Une nouvelle passe d’armes verbale oppose deux figures politiques camerounaises, illustrant les tensions persistantes du paysage national. Jean de Dieu Momo, ministre délégué auprès du ministre de la Justice et président du parti Paddec, a réagi publiquement aux récentes déclarations de l’opposant Issa Tchiroma Bakary.
Une réponse cinglante aux allégations
Dans une publication diffusée ce lundi, le membre du gouvernement a formulé une réponse ironique aux propos de l’ancien ministre de la Communication.

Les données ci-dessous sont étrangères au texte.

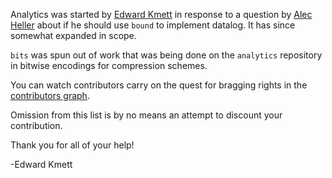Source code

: Analytics was started by [Edward Kmett](https://github.com/ekmett) in response to a question by [Alec Heller](https://github.com/deviant-logic) about if he should use `bound` to implement datalog. It has since somewhat expanded in scope.

`bits` was spun out of work that was being done on the `analytics` repository in bitwise encodings for compression schemes.

You can watch contributors carry on the quest for bragging rights in the [contributors graph](https://github.com/ekmett/bits/graphs/contributors).

Omission from this list is by no means an attempt to discount your contribution.

Thank you for all of your help!

-Edward Kmett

Issa Tchiroma Bakary avait en effet affirmé, lors d’un échange téléphonique avec ses partisans, préparer des « miracles » politiques et réaffirmé ses ambitions.
Le ministre Momo a tourné en dérision cette annonce en rappelant un épisode antérieur. Il a évoqué le fait que, durant la période électorale, des partisans de Tchiroma avaient interprété la présence d’oiseaux sur le toit de sa résidence à Garoua comme un signe prophétique de sa future accession à la magistrature suprême. Un événement que le ministre qualifie, avec sarcasme, de « premier miracle » resté sans suite.

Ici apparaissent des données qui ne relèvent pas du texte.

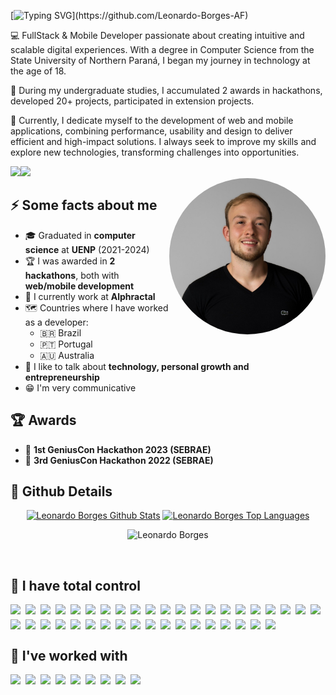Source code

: [![Typing SVG](https://readme-typing-svg.herokuapp.com?font=Roboto&size=38&color=5ce1e6&vCenter=true&width=800&lines=Hellou%2C+im+Leonardo+Borges!;Welcome+to+my+portfolio!)](https://github.com/Leonardo-Borges-AF)

<p>
  💻 FullStack & Mobile Developer passionate about creating intuitive and scalable digital experiences. With a degree in Computer Science from the State University of Northern Paraná, I began my journey in technology at the age of 18.
</p>
<p>
  🚀 During my undergraduate studies, I accumulated 2 awards in hackathons, developed 20+ projects, participated in  extension projects.
</p>
<p>
  📌 Currently, I dedicate myself to the development of web and mobile applications, combining performance, usability and design to deliver efficient and high-impact solutions. I always seek to improve my skills and explore new technologies, transforming challenges into opportunities.
</p>
<div style="display: flex">
  <a href="https://www.linkedin.com/in/leonardoborgesaf/" target="_blank">
    <img src="https://img.shields.io/badge/LinkedIn-0077B5?style=for-the-badge&logo=linkedin&logoColor=white" />
  </a>
   <a href="mailto:leoborgesaf@hotmail.com" target="_blank">
    <img src="https://img.shields.io/badge/Gmail-D14836?style=for-the-badge&logo=gmail&logoColor=white" />
  </a>
</div>
<img align="right" src="./assets/foto3.jpeg" style="border-radius: 50%;width: 250px;height: auto" />
<h2>⚡️ Some facts about me</h2>
<ul>
<li>🎓 Graduated in <strong>computer science</strong> at <strong>UENP</strong> (2021-2024)</li>
<li>🏆 I was awarded in <strong>2 hackathons</strong>, both with <strong>web/mobile development</strong></li>
<li>💼 I currently work at <strong>Alphractal</strong></li>
<li>🗺️ Countries where I have worked as a developer:
  <ul> 
    <li>🇧🇷 Brazil</li> 
    <li>🇵🇹 Portugal</li> 
    <li>🇦🇺 Australia</li> 
  </ul>
</li>
<!-- <li>👨‍💻 A maioria dos meus projetos estão no <a href="https://github.com/Leonardo-Borges-AF">Github</a></li> -->
<li>💬 I like to talk about <strong>technology, personal growth and entrepreneurship</strong></li>
<li>😁 I'm very communicative</li>
<!-- <li>📙 Confira meu <a href="https://github.com/Leonardo-Borges-AF/Leonardo-Borges-AF/blob/main/assets/resume.pdf" target="_blank">currículo</a></li> -->
</ul>
<h2>🏆 Awards</h2>
<ul>
<li>🥇 <strong>1st GeniusCon Hackathon 2023 (SEBRAE)</strong>
<li>🥉 <strong>3rd GeniusCon Hackathon 2022 (SEBRAE)</strong> 
</ul>
<h2>🔎 Github Details</h2>
<div align="center">
  <a href="#"><img alt="Leonardo Borges Github Stats" src="https://github-readme-stats.vercel.app/api?username=Leonardo-Borges-AF&show_icons=true&include_all_commits=true&count_private=true&theme=react&hide_border=true&bg_color=0D1117&title_color=5ce1e6&icon_color=5ce1e6" height="200"/></a>
  <a href="#"><img alt="Leonardo Borges Top Languages" src="https://github-readme-stats.vercel.app/api/top-langs/?username=Leonardo-Borges-AF&langs_count=10&layout=compact&theme=react&hide_border=true&bg_color=0D1117&title_color=5ce1e6&icon_color=5ce1e6" height="200"/></a>
  <p align="center"> <img src="https://komarev.com/ghpvc/?username=Leonardo-Borges-AF&label=Profile%20views&color=0e75b6&style=flat" alt="Leonardo Borges" /> </p>
  <br/>
</div>
<h2>🚀 I have total control</h2>
<div style="display: flex; flex-wrap: wrap; gap: 8px;">
  <img src="https://img.shields.io/badge/React-20232A?style=for-the-badge&logo=react&logoColor=61DAFB" />
  <img src="https://img.shields.io/badge/React_Native-20232A?style=for-the-badge&logo=react&logoColor=61DAFB" />
  <img src="https://img.shields.io/badge/expo-1C1E24?style=for-the-badge&logo=expo&logoColor=white" />
  <img src="https://img.shields.io/badge/Firebase-FFCA28?style=for-the-badge&logo=firebase&logoColor=black" />
  <img src="https://img.shields.io/badge/TypeScript-007ACC?style=for-the-badge&logo=typescript&logoColor=white" />
  <img src="https://img.shields.io/badge/JavaScript-F7DF1E?style=for-the-badge&logo=javascript&logoColor=black" />
  <img src="https://img.shields.io/badge/HTML5-E34F26?style=for-the-badge&logo=html5&logoColor=white" />
  <img src="https://img.shields.io/badge/CSS3-1572B6?style=for-the-badge&logo=css3&logoColor=white" />
  <img src="https://img.shields.io/badge/Vite-B73BFE?style=for-the-badge&logo=vite&logoColor=FFD62E" />
  <img src="https://img.shields.io/badge/esbuild-FFCF00?style=for-the-badge&logo=esbuild&logoColor=black" />
  <img src="https://img.shields.io/badge/styled--components-DB7093?style=for-the-badge&logo=styled-components&logoColor=white" />
  <img src="https://img.shields.io/badge/Material--UI-007FFF?style=for-the-badge&logo=mui&logoColor=white" />
  <img src="https://img.shields.io/badge/Tailwind_CSS-38B2AC?style=for-the-badge&logo=tailwind-css&logoColor=white" />
  <img src="https://img.shields.io/badge/Bootstrap-563D7C?style=for-the-badge&logo=bootstrap&logoColor=white" />
  <img src="https://img.shields.io/badge/Node.js-339933?style=for-the-badge&logo=nodedotjs&logoColor=white" />
  <img src="https://img.shields.io/badge/Express.js-404D59?style=for-the-badge" />
  <img src="https://img.shields.io/badge/PostgreSQL-316192?style=for-the-badge&logo=postgresql&logoColor=white" />
  <img src="https://img.shields.io/badge/Prisma-3982CE?style=for-the-badge&logo=Prisma&logoColor=white" />
  <img src="https://img.shields.io/badge/mysql-4479A1.svg?style=for-the-badge&logo=mysql&logoColor=white" />
  <img src="https://img.shields.io/badge/redis-DD0031?style=for-the-badge&logo=redis&logoColor=white" />
  <img src="https://img.shields.io/badge/Supabase-3ECF8E?style=for-the-badge&logo=supabase&logoColor=white" />
  <img src="https://img.shields.io/badge/GIT-F05032?style=for-the-badge&logo=git&logoColor=white" />
  <img src="https://img.shields.io/badge/GitHub-181717?style=for-the-badge&logo=github&logoColor=white" />
  <img src="https://img.shields.io/badge/vercel-000000?style=for-the-badge&logo=vercel&logoColor=white" />
  <img src="https://img.shields.io/badge/netlify-00C7B7?style=for-the-badge&logo=netlify&logoColor=white" />
  <img src="https://img.shields.io/badge/Google_Cloud-4285F4?style=for-the-badge&logo=google-cloud&logoColor=white" />
  <img src="https://img.shields.io/badge/AWS-FF9900?style=for-the-badge&logo=amazon-aws&logoColor=white" />
  <img src="https://img.shields.io/badge/Figma-F24E1E?style=for-the-badge&logo=figma&logoColor=white" />
  <img src="https://img.shields.io/badge/Adobe_Photoshop-31A8FF?style=for-the-badge&logo=adobe-photoshop&logoColor=white" />
  <img src="https://img.shields.io/badge/Storybook-FF4785?style=for-the-badge&logo=storybook&logoColor=white" />
  <img src="https://img.shields.io/badge/Jest-C21325?style=for-the-badge&logo=jest&logoColor=white" />
  <img src="https://img.shields.io/badge/Insomnia-5849BE?style=for-the-badge&logo=insomnia&logoColor=white" />
  <img src="https://img.shields.io/badge/Swagger-85EA2D?style=for-the-badge&logo=swagger&logoColor=black" />
  <img src="https://img.shields.io/badge/NestJS-E0234E?style=for-the-badge&logo=nestjs&logoColor=white" />
  <img src="https://img.shields.io/badge/RabbitMQ-FF6600?style=for-the-badge&logo=rabbitmq&logoColor=white" />
  <img src="https://img.shields.io/badge/Socket.io-010101?style=for-the-badge&logo=socket.io&logoColor=white" />
  <img src="https://img.shields.io/badge/Leaflet-199900?style=for-the-badge&logo=leaflet&logoColor=white" />
  <img src="https://img.shields.io/badge/Cloudflare-F38020?style=for-the-badge&logo=Cloudflare&logoColor=white" />
  <img src="https://img.shields.io/badge/Python-3776AB?style=for-the-badge&logo=python&logoColor=white" />
</div>
<h2>🧪 I've worked with</h2>
<div style="display: flex; flex-wrap: wrap; gap: 8px;">
  <img src="https://img.shields.io/badge/MongoDB-4EA94B?style=for-the-badge&logo=mongodb&logoColor=white" />
  <img src="https://img.shields.io/badge/MariaDB-003545?style=for-the-badge&logo=mariadb&logoColor=white" />
  <img src="https://img.shields.io/badge/PHP-777BB4?style=for-the-badge&logo=php&logoColor=white" />
  <img src="https://img.shields.io/badge/Laravel-FF2D20?style=for-the-badge&logo=laravel&logoColor=white" />
  <img src="https://img.shields.io/badge/Flutter-02569B?style=for-the-badge&logo=flutter&logoColor=white" />
  <img src="https://img.shields.io/badge/GraphQL-E10098?style=for-the-badge&logo=graphql&logoColor=white" />
  <img src="https://img.shields.io/badge/three.js-000000?style=for-the-badge&logo=three.js&logoColor=white" />
  <img src="https://img.shields.io/badge/TensorFlow-FF6F00?style=for-the-badge&logo=tensorflow&logoColor=white" />
  <img src="https://img.shields.io/badge/flask-000000?style=for-the-badge&logo=flask&logoColor=white" />
</div>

Un contexte politique post-électoral tendu
Cette joute verbale intervient dans un climat politique particulier, plusieurs mois après la dernière élection présidentielle. Le processus électoral est officiellement clos et le président déclaré élu a entamé son mandat. Issa Tchiroma Bakary, qui s’était autoproclamé vainqueur du scrutin et se trouve actuellement en exil, maintient cependant une rhétorique de contestation et de promesses de retournement de situation.
Si la base militante de l’opposant reste attentive à ses prises de parole et nourrit l’espoir d’un « retour imminent » annoncé pour 2026, des observateurs notent un essoufflement de son discours auprès d’une frange plus large de l’opinion publique. L’effet d’attente créé par des annonces répétées de changements spectaculaires semble s’éroder avec le temps.

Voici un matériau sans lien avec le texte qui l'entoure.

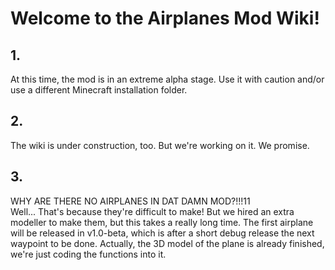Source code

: # Welcome to the Airplanes Mod Wiki!
## 1.
At this time, the mod is in an extreme alpha stage. Use it with caution and/or use a different Minecraft installation folder. 
## 2.
The wiki is under construction, too. But we're working on it. We promise.
## 3.
WHY ARE THERE NO AIRPLANES IN DAT DAMN MOD?!!!11 <br>
Well... That's because they're difficult to make! But we hired an extra modeller to make them, but this takes a really long time. The first airplane will be released in v1.0-beta, which is after a short debug release the next waypoint to be done. Actually, the 3D model of the plane is already finished, we're just coding the functions into it.

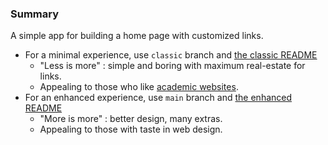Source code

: 
### Summary

A simple app for building a home page with customized links.

* For a minimal experience, use `classic` branch and [the classic README](./classic_README.md)
    * "Less is more" : simple and boring with maximum real-estate for links.
    * Appealing to those who like [academic websites](https://cs.uwaterloo.ca/~shallit/).
* For an enhanced experience, use `main` branch and [the enhanced README](./enhanced_README.md)
    * "More is more" : better design, many extras.
    * Appealing to those with taste in web design.

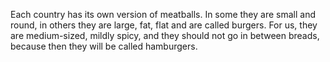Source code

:Each country has its own version of meatballs. In some they are small and round, in others they are large, fat, flat and are called burgers. For us, they are medium-sized, mildly spicy, and they should not go in between breads, because then they will be called hamburgers.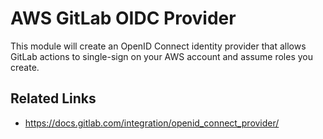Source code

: # AWS GitLab OIDC Provider

This module will create an OpenID Connect identity provider that allows GitLab
actions to single-sign on your AWS account and assume roles you create.

## Related Links
- https://docs.gitlab.com/integration/openid_connect_provider/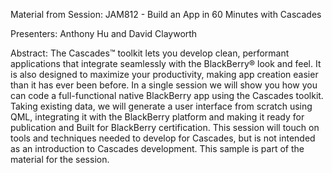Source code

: Material from Session: JAM812 - Build an App in 60 Minutes with Cascades

Presenters: Anthony Hu and David Clayworth

Abstract: The Cascades™ toolkit lets you develop clean, performant applications
that integrate seamlessly with the BlackBerry® look and feel. It is also designed
to maximize your productivity, making app creation easier than it has ever been before.
In a single session we will show you how you can code a full-functional native
BlackBerry app using the Cascades toolkit. Taking existing data, we will generate
a user interface from scratch using QML, integrating it with the BlackBerry platform
and making it ready for publication and Built for BlackBerry certification.
This session will touch on tools and techniques needed to develop for Cascades,
but is not intended as an introduction to Cascades development.
This sample is part of the material for the session.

Cet échange témoigne des fractures et des rivalités qui traversent la classe politique camerounaise, où d’anciens collaborateurs au gouvernement s’affrontent désormais par médias interposés. Le ton employé par le ministre Momo, alliant moquerie et rappel des faits, vise clairement à discréditer la crédibilité et la constance des promesses de son adversaire, dans un débat qui dépasse la simple polémique pour toucher à la légitimité et à la perception des acteurs politiques.